INTERVIEW: Michael Everson Publisher and Owner of Evertype
On November 27, the annual Google festival Devfest was held in Tbilisi in Tech Park Georgia, with the key theme of adding the Georgian alphabet ‘Asmotavruli’ to Unicode.
GEORGIA TODAY interviewed special guest of Devfest Tbilisi 2016, Michael Everson, who is an American and Irish linguist, script encoder, typesetter, font designer, and publisher. His central area of expertise is writing systems of the world and he is considered an expert in computer encoding of scripts.
What prompted you to visit Georgia this year?
There is a problem in Georgian computing and I'm trying to work with Georgians to help fix it. The problem itself was identified year ago when the Georgians applied for the Georgian script to be added to Unicode but found the people in the Unicode technical committee either reluctant or cautious to add the characters. I’m pretty sure this is because they don’t quite understand the nature of the problem. The Devfest 2016 was an opportunity for me to meet a number of people in the technical world and also the Minister of Education.

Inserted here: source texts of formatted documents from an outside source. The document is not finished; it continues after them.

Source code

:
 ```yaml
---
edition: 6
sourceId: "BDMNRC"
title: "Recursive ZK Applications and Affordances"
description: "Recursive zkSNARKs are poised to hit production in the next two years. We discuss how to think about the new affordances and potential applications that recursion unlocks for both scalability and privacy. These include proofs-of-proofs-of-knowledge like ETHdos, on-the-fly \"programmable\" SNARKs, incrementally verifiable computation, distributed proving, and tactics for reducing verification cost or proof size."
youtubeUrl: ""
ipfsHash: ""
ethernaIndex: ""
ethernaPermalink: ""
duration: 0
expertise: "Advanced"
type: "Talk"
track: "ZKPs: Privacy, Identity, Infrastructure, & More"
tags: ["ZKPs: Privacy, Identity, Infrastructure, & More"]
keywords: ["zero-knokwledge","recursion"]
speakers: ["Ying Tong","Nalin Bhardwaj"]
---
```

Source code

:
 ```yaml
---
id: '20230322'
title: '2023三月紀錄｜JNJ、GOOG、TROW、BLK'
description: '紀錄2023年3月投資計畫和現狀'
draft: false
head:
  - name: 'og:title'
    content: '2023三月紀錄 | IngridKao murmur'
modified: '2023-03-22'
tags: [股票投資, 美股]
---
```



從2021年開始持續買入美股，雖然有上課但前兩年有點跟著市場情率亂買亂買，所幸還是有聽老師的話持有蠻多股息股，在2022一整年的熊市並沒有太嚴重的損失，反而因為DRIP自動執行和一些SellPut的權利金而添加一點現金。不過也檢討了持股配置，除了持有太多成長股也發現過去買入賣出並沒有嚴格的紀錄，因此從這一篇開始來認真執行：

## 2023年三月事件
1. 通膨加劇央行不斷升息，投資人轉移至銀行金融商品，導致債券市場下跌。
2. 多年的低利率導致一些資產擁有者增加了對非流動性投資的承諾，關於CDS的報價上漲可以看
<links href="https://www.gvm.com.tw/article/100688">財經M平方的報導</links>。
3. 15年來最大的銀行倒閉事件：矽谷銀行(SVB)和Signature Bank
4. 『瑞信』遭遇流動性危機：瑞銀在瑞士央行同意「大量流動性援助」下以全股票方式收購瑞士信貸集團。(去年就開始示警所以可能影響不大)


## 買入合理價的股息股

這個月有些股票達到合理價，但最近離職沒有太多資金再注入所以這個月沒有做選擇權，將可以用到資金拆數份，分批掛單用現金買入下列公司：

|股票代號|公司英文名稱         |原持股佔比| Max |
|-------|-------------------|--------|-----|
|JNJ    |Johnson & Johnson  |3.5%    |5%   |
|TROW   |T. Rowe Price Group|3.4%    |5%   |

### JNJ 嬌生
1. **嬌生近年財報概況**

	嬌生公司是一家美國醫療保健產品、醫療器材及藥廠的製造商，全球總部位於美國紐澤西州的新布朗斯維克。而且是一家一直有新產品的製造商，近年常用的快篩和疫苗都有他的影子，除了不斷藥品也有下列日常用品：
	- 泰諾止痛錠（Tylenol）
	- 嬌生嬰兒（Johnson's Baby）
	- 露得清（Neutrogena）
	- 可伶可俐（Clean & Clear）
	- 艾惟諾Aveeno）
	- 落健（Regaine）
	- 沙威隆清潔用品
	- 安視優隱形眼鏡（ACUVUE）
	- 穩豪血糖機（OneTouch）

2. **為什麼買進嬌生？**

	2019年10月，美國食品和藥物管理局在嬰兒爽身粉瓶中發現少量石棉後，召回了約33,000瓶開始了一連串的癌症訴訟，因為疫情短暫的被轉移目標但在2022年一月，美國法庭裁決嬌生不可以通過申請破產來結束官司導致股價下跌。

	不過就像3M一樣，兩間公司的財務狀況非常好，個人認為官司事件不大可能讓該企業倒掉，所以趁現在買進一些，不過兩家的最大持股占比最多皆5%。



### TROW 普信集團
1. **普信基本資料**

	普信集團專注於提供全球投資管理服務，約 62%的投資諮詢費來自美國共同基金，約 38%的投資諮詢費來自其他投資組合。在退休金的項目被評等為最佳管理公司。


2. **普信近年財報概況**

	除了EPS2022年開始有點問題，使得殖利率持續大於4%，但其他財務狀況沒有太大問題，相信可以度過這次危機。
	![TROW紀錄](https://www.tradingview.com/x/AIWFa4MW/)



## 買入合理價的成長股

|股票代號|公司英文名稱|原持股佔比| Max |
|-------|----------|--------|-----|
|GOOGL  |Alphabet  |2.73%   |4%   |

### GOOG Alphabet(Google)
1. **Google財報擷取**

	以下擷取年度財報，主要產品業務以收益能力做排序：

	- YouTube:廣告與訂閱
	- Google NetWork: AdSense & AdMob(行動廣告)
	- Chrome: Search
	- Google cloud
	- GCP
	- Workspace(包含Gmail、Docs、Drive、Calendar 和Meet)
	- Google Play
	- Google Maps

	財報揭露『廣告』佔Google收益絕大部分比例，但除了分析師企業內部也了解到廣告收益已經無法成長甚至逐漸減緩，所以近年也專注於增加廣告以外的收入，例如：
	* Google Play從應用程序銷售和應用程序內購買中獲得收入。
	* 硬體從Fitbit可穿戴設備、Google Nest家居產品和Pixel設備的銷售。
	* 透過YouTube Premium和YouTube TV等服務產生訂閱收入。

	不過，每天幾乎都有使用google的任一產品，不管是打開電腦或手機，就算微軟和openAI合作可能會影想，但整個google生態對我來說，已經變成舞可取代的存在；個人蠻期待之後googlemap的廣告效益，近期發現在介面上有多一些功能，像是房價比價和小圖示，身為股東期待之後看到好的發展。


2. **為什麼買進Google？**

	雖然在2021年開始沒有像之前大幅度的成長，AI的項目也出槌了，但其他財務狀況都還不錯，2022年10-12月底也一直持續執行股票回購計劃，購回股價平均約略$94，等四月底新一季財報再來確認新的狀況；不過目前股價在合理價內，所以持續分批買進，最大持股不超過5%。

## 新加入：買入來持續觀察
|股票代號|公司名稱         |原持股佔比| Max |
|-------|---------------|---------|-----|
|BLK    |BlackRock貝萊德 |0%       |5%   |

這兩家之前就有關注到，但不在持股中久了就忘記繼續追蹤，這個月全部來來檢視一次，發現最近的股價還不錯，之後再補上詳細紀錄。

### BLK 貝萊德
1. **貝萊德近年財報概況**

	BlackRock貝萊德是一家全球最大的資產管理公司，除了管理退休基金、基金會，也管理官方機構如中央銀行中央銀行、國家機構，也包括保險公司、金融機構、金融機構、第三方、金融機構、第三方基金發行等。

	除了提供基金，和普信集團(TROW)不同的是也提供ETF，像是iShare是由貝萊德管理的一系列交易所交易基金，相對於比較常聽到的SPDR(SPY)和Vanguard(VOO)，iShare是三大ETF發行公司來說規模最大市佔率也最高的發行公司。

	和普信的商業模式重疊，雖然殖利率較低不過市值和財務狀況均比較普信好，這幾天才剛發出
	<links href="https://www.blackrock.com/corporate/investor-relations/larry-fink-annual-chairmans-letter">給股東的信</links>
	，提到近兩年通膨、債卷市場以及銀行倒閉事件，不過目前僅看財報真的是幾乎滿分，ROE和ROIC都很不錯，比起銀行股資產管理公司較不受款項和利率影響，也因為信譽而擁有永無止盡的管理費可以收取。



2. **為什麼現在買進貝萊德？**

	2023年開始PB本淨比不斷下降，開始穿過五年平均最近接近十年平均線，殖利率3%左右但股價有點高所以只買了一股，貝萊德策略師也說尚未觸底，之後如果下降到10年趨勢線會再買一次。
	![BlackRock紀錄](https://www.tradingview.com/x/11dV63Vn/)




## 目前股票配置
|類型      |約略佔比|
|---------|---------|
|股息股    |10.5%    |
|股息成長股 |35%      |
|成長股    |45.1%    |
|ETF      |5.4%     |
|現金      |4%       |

What was the main problem?
The main problem is that ‘Asomtavruli’ is not reliably accessible on computers. There is no standard way of doing it and in our opinion the reason is that Georgian is a casing script no different from Latin or Cyrillic- it has capital letters which are called ‘Mtavruli’ and it has lower-case letters which are called ‘Mkhedruli’. The difference between Georgian and other casing alphabets, which also includes Armenian, Greek and others, is that the rule for spelling that we have in English for instance is: "begin your sentence with a capital letter, begin people’s names and city names and things like that with a capital letter" and in Georgian the rule is different. The rule is to use lower case letters all the time, unless you are using capitals letters, in which case ALL the letters in a word have to be with a capital.” That is a spelling rule, while the structure of the script is still casing. The spelling rule differs from other casing alphabets though: we learned that in late 19th century and early 20th century, there were some books that used ‘Mtavruli’ in the way that Russian and English do. I don’t know how many such books there were. In any case, that orthography did not last, so we’ve been trying to explain to the Unicode community that this is a matter of spelling, not a matter of structure.
You’ve been working on the world’s writing systems for 20 years. What do you think is the largest impact of your work?

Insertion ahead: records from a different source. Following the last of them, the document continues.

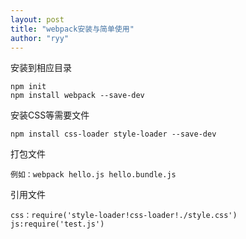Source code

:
```yaml
---
layout: post
title: "webpack安装与简单使用"
author: "ryy"
---
```

    
安装到相应目录

    npm init
    npm install webpack --save-dev
安装CSS等需要文件

    npm install css-loader style-loader --save-dev

打包文件

    例如：webpack hello.js hello.bundle.js

引用文件

    css：require('style-loader!css-loader!./style.css')
    js:require('test.js')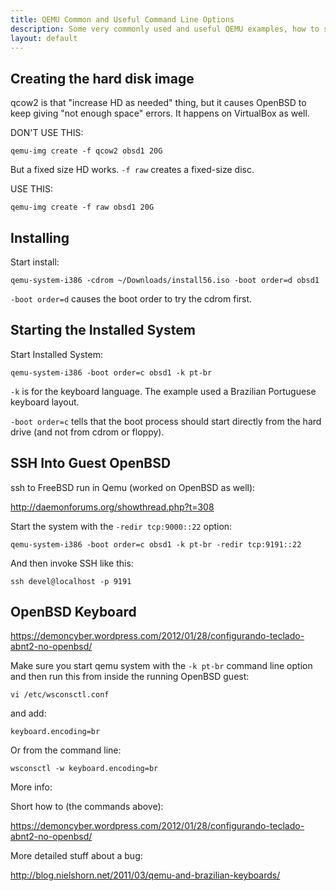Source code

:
 ```yaml
---
title: QEMU Common and Useful Command Line Options
description: Some very commonly used and useful QEMU examples, how to start it for installing a system and run an installed system, SSH into guest system, and more.
layout: default
---
```


## Creating the hard disk image ##


qcow2 is that "increase HD as needed" thing, but it causes OpenBSD to keep
giving "not enough space" errors. It happens on VirtualBox as well.

DON'T USE THIS:

    qemu-img create -f qcow2 obsd1 20G

But a fixed size HD works. `-f raw` creates a fixed-size disc.

USE THIS:

    qemu-img create -f raw obsd1 20G


## Installing ##

Start install:

    qemu-system-i386 -cdrom ~/Downloads/install56.iso -boot order=d obsd1


`-boot order=d` causes the boot order to try the cdrom first.


## Starting the Installed System ##

Start Installed System:

    qemu-system-i386 -boot order=c obsd1 -k pt-br

`-k` is for the keyboard language. The example used a Brazilian Portuguese
keyboard layout.

`-boot order=c` tells that the boot process should start directly from the
hard drive (and not from cdrom or floppy).


## SSH Into Guest OpenBSD ##

ssh to FreeBSD run in Qemu (worked on OpenBSD as well):

  http://daemonforums.org/showthread.php?t=308


Start the system with the `-redir tcp:9000::22` option:

    qemu-system-i386 -boot order=c obsd1 -k pt-br -redir tcp:9191::22


And then invoke SSH like this:

    ssh devel@localhost -p 9191


## OpenBSD Keyboard ##

https://demoncyber.wordpress.com/2012/01/28/configurando-teclado-abnt2-no-openbsd/

Make sure you start qemu system with the `-k pt-br` command line option and then
run this from inside the running OpenBSD guest:

    vi /etc/wsconsctl.conf

and add:

    keyboard.encoding=br

Or from the command line:

    wsconsctl -w keyboard.encoding=br


More info:

Short how to (the commands above):

  https://demoncyber.wordpress.com/2012/01/28/configurando-teclado-abnt2-no-openbsd/

More detailed stuff about a bug:

  http://blog.nielshorn.net/2011/03/qemu-and-brazilian-keyboards/





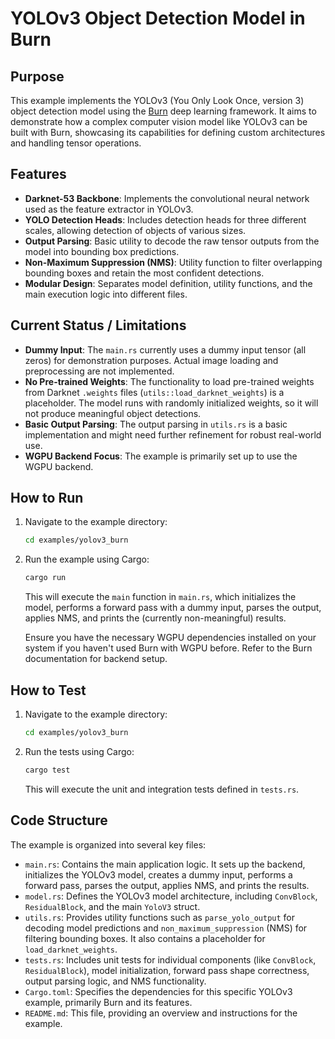 # YOLOv3 Object Detection Model in Burn

## Purpose

This example implements the YOLOv3 (You Only Look Once, version 3) object detection model using the [Burn](https://burn.dev) deep learning framework. It aims to demonstrate how a complex computer vision model like YOLOv3 can be built with Burn, showcasing its capabilities for defining custom architectures and handling tensor operations.

## Features

*   **Darknet-53 Backbone**: Implements the convolutional neural network used as the feature extractor in YOLOv3.
*   **YOLO Detection Heads**: Includes detection heads for three different scales, allowing detection of objects of various sizes.
*   **Output Parsing**: Basic utility to decode the raw tensor outputs from the model into bounding box predictions.
*   **Non-Maximum Suppression (NMS)**: Utility function to filter overlapping bounding boxes and retain the most confident detections.
*   **Modular Design**: Separates model definition, utility functions, and the main execution logic into different files.

## Current Status / Limitations

*   **Dummy Input**: The `main.rs` currently uses a dummy input tensor (all zeros) for demonstration purposes. Actual image loading and preprocessing are not implemented.
*   **No Pre-trained Weights**: The functionality to load pre-trained weights from Darknet `.weights` files (`utils::load_darknet_weights`) is a placeholder. The model runs with randomly initialized weights, so it will not produce meaningful object detections.
*   **Basic Output Parsing**: The output parsing in `utils.rs` is a basic implementation and might need further refinement for robust real-world use.
*   **WGPU Backend Focus**: The example is primarily set up to use the WGPU backend.

## How to Run

1.  Navigate to the example directory:
    ```bash
    cd examples/yolov3_burn
    ```
2.  Run the example using Cargo:
    ```bash
    cargo run
    ```
    This will execute the `main` function in `main.rs`, which initializes the model, performs a forward pass with a dummy input, parses the output, applies NMS, and prints the (currently non-meaningful) results.

    Ensure you have the necessary WGPU dependencies installed on your system if you haven't used Burn with WGPU before. Refer to the Burn documentation for backend setup.

## How to Test

1.  Navigate to the example directory:
    ```bash
    cd examples/yolov3_burn
    ```
2.  Run the tests using Cargo:
    ```bash
    cargo test
    ```
    This will execute the unit and integration tests defined in `tests.rs`.

## Code Structure

The example is organized into several key files:

*   `main.rs`: Contains the main application logic. It sets up the backend, initializes the YOLOv3 model, creates a dummy input, performs a forward pass, parses the output, applies NMS, and prints the results.
*   `model.rs`: Defines the YOLOv3 model architecture, including `ConvBlock`, `ResidualBlock`, and the main `YoloV3` struct.
*   `utils.rs`: Provides utility functions such as `parse_yolo_output` for decoding model predictions and `non_maximum_suppression` (NMS) for filtering bounding boxes. It also contains a placeholder for `load_darknet_weights`.
*   `tests.rs`: Includes unit tests for individual components (like `ConvBlock`, `ResidualBlock`), model initialization, forward pass shape correctness, output parsing logic, and NMS functionality.
*   `Cargo.toml`: Specifies the dependencies for this specific YOLOv3 example, primarily Burn and its features.
*   `README.md`: This file, providing an overview and instructions for the example.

I’m like a plumber. When you’re building a house a plumber has to come and lay the pipes- and you want the plumber to put the pipes down in the right way. So he lays the pipes and walks away and the house is built and you move in and never spare the plumber another thought (unless something goes wrong!). I'm the plumber of writing systems. Back in the 90s I helped to encode Tibetan- so any Tibetian person who sits at the computer and types today is using some of my work; they don’t know I did it, and probably never will, unless somebody reads a Wikipedia article about me. I’ve always been fascinated with writing systems and it turned out I was good at analyzing them, putting them into proposals and encoding them.
What about future plans, are there any writing systems that need to be included in Unicode?

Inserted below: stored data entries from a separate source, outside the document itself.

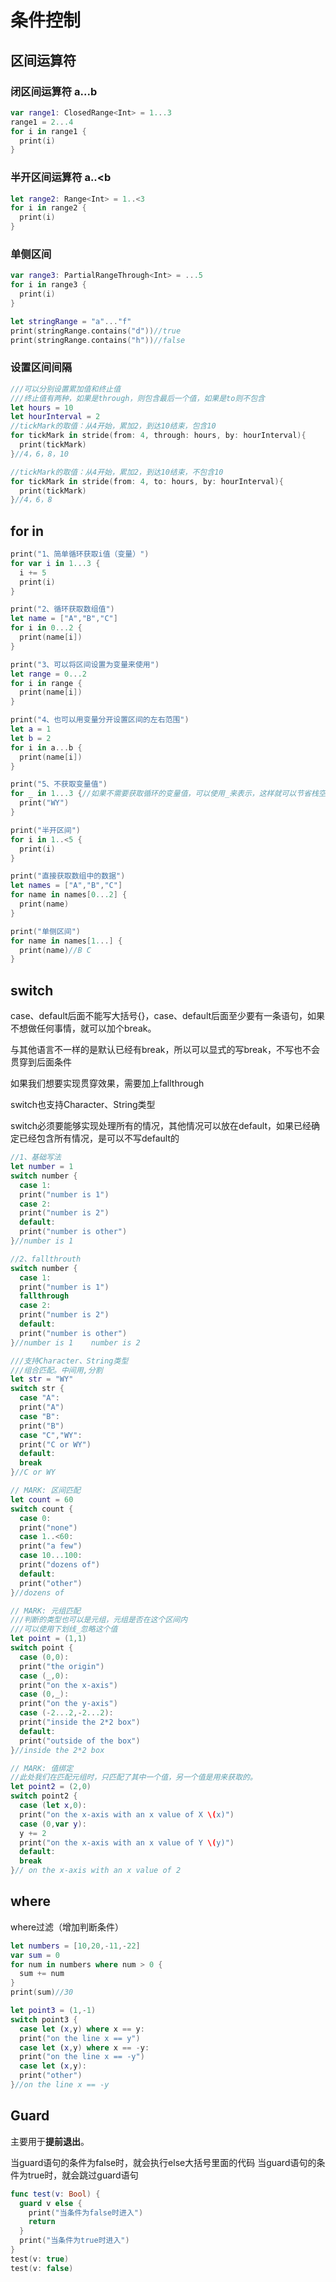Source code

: # 条件控制

## 区间运算符

### 闭区间运算符 a...b

```swift
var range1: ClosedRange<Int> = 1...3
range1 = 2...4
for i in range1 {
  print(i)
}
```

### 半开区间运算符 a..<b

```swift
let range2: Range<Int> = 1..<3
for i in range2 {
  print(i)
}
```

### 单侧区间

```swift
var range3: PartialRangeThrough<Int> = ...5
for i in range3 {
  print(i)
}
```

```swift
let stringRange = "a"..."f"
print(stringRange.contains("d"))//true
print(stringRange.contains("h"))//false
```

### 设置区间间隔

```swift
///可以分别设置累加值和终止值
///终止值有两种，如果是through，则包含最后一个值，如果是to则不包含
let hours = 10
let hourInterval = 2
//tickMark的取值：从4开始，累加2，到达10结束，包含10
for tickMark in stride(from: 4, through: hours, by: hourInterval){
  print(tickMark)
}//4，6，8，10

//tickMark的取值：从4开始，累加2，到达10结束，不包含10
for tickMark in stride(from: 4, to: hours, by: hourInterval){
  print(tickMark)
}//4，6，8
```

## for in

```swift
print("1、简单循环获取i值（变量）")
for var i in 1...3 {
  i += 5
  print(i)
}

print("2、循环获取数组值")
let name = ["A","B","C"]
for i in 0...2 {
  print(name[i])
}

print("3、可以将区间设置为变量来使用")
let range = 0...2
for i in range {
  print(name[i])
}

print("4、也可以用变量分开设置区间的左右范围")
let a = 1
let b = 2
for i in a...b {
  print(name[i])
}

print("5、不获取变量值")
for _ in 1...3 {//如果不需要获取循环的变量值，可以使用_来表示，这样就可以节省栈空间
  print("WY")
}

print("半开区间")
for i in 1..<5 {
  print(i)
}

print("直接获取数组中的数据")
let names = ["A","B","C"]
for name in names[0...2] {
  print(name)
}

print("单侧区间")
for name in names[1...] {
  print(name)//B C
}
```

## switch

case、default后面不能写大括号{}，case、default后面至少要有一条语句，如果不想做任何事情，就可以加个break。

与其他语言不一样的是默认已经有break，所以可以显式的写break，不写也不会贯穿到后面条件

如果我们想要实现贯穿效果，需要加上fallthrough

switch也支持Character、String类型

switch必须要能够实现处理所有的情况，其他情况可以放在default，如果已经确定已经包含所有情况，是可以不写default的

```swift
//1、基础写法
let number = 1
switch number {
  case 1:
  print("number is 1")
  case 2:
  print("number is 2")
  default:
  print("number is other")
}//number is 1

//2、fallthrouth
switch number {
  case 1:
  print("number is 1")
  fallthrough
  case 2:
  print("number is 2")
  default:
  print("number is other")
}//number is 1    number is 2

///支持Character、String类型
///组合匹配。中间用,分割
let str = "WY"
switch str {
  case "A":
  print("A")
  case "B":
  print("B")
  case "C","WY":
  print("C or WY")
  default:
  break
}//C or WY

// MARK: 区间匹配
let count = 60
switch count {
  case 0:
  print("none")
  case 1..<60:
  print("a few")
  case 10...100:
  print("dozens of")
  default:
  print("other")
}//dozens of

// MARK: 元组匹配
///判断的类型也可以是元组，元组是否在这个区间内
///可以使用下划线_忽略这个值
let point = (1,1)
switch point {
  case (0,0):
  print("the origin")
  case (_,0):
  print("on the x-axis")
  case (0,_):
  print("on the y-axis")
  case (-2...2,-2...2):
  print("inside the 2*2 box")
  default:
  print("outside of the box")
}//inside the 2*2 box

// MARK: 值绑定
//此处我们在匹配元组时，只匹配了其中一个值，另一个值是用来获取的。
let point2 = (2,0)
switch point2 {
  case (let x,0):
  print("on the x-axis with an x value of X \(x)")
  case (0,var y):
  y += 2
  print("on the x-axis with an x value of Y \(y)")
  default:
  break
}// on the x-axis with an x value of 2
```

## where

where过滤（增加判断条件）

```swift
let numbers = [10,20,-11,-22]
var sum = 0
for num in numbers where num > 0 {
  sum += num
}
print(sum)//30

let point3 = (1,-1)
switch point3 {
  case let (x,y) where x == y:
  print("on the line x == y")
  case let (x,y) where x == -y:
  print("on the line x == -y")
  case let (x,y):
  print("other")
}//on the line x == -y
```

## Guard

主要用于**提前退出**。

当guard语句的条件为false时，就会执行else大括号里面的代码
当guard语句的条件为true时，就会跳过guard语句

```swift
func test(v: Bool) {
  guard v else {
    print("当条件为false时进入")
    return
  }
  print("当条件为true时进入")
}
test(v: true)
test(v: false)
```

There is definitely more work to do. For example, in western Africa they are still inventing new writing systems for their languages, some of which are really very good and have been used by many people and some of which are impossibly complicated and I can’t see how anyone can actually take notes. And there is a writing system called ‘Bliss Symbols,’ which can be used by disabled people who can’t speak. We did encode the alphabet for sign language, which represents hand gestures, and that was pretty interesting.